##### Data to examine #####
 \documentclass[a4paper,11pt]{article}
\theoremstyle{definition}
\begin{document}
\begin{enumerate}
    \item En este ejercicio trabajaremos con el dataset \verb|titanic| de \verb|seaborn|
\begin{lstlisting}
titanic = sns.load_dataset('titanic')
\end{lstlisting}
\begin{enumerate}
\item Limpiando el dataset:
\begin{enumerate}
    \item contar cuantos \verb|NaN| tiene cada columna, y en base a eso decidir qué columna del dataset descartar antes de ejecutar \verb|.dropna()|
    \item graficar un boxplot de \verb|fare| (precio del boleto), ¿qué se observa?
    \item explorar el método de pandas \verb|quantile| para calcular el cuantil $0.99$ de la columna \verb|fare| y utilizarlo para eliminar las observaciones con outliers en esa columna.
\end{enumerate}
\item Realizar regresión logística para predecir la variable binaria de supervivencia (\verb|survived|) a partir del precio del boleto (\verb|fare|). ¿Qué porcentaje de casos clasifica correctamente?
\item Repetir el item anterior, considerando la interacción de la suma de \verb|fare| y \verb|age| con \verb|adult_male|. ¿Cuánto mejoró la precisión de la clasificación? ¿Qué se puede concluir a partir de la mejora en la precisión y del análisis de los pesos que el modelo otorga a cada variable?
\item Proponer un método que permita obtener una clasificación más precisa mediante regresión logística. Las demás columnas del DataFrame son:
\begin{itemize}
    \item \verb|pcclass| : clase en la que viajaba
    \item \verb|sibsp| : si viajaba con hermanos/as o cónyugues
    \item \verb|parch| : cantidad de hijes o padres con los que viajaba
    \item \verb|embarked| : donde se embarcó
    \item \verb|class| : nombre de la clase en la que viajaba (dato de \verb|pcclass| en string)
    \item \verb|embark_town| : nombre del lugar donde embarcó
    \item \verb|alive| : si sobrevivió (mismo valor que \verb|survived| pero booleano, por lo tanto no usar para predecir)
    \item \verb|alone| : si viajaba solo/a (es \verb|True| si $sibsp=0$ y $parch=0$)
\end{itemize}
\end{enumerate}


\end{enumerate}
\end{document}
#####
An exact copy of every record is needed; write it out in full.

--- Problem solution ---
 \documentclass[a4paper,11pt]{article}
\theoremstyle{definition}
\begin{document}
\begin{enumerate}
    \item En este ejercicio trabajaremos con el dataset \verb|titanic| de \verb|seaborn|
\begin{lstlisting}
titanic = sns.load_dataset('titanic')
\end{lstlisting}
\begin{enumerate}
\item Limpiando el dataset:
\begin{enumerate}
    \item contar cuantos \verb|NaN| tiene cada columna, y en base a eso decidir qué columna del dataset descartar antes de ejecutar \verb|.dropna()|
    \item graficar un boxplot de \verb|fare| (precio del boleto), ¿qué se observa?
    \item explorar el método de pandas \verb|quantile| para calcular el cuantil $0.99$ de la columna \verb|fare| y utilizarlo para eliminar las observaciones con outliers en esa columna.
\end{enumerate}
\item Realizar regresión logística para predecir la variable binaria de supervivencia (\verb|survived|) a partir del precio del boleto (\verb|fare|). ¿Qué porcentaje de casos clasifica correctamente?
\item Repetir el item anterior, considerando la interacción de la suma de \verb|fare| y \verb|age| con \verb|adult_male|. ¿Cuánto mejoró la precisión de la clasificación? ¿Qué se puede concluir a partir de la mejora en la precisión y del análisis de los pesos que el modelo otorga a cada variable?
\item Proponer un método que permita obtener una clasificación más precisa mediante regresión logística. Las demás columnas del DataFrame son:
\begin{itemize}
    \item \verb|pcclass| : clase en la que viajaba
    \item \verb|sibsp| : si viajaba con hermanos/as o cónyugues
    \item \verb|parch| : cantidad de hijes o padres con los que viajaba
    \item \verb|embarked| : donde se embarcó
    \item \verb|class| : nombre de la clase en la que viajaba (dato de \verb|pcclass| en string)
    \item \verb|embark_town| : nombre del lugar donde embarcó
    \item \verb|alive| : si sobrevivió (mismo valor que \verb|survived| pero booleano, por lo tanto no usar para predecir)
    \item \verb|alone| : si viajaba solo/a (es \verb|True| si $sibsp=0$ y $parch=0$)
\end{itemize}
\end{enumerate}


\end{enumerate}
\end{document}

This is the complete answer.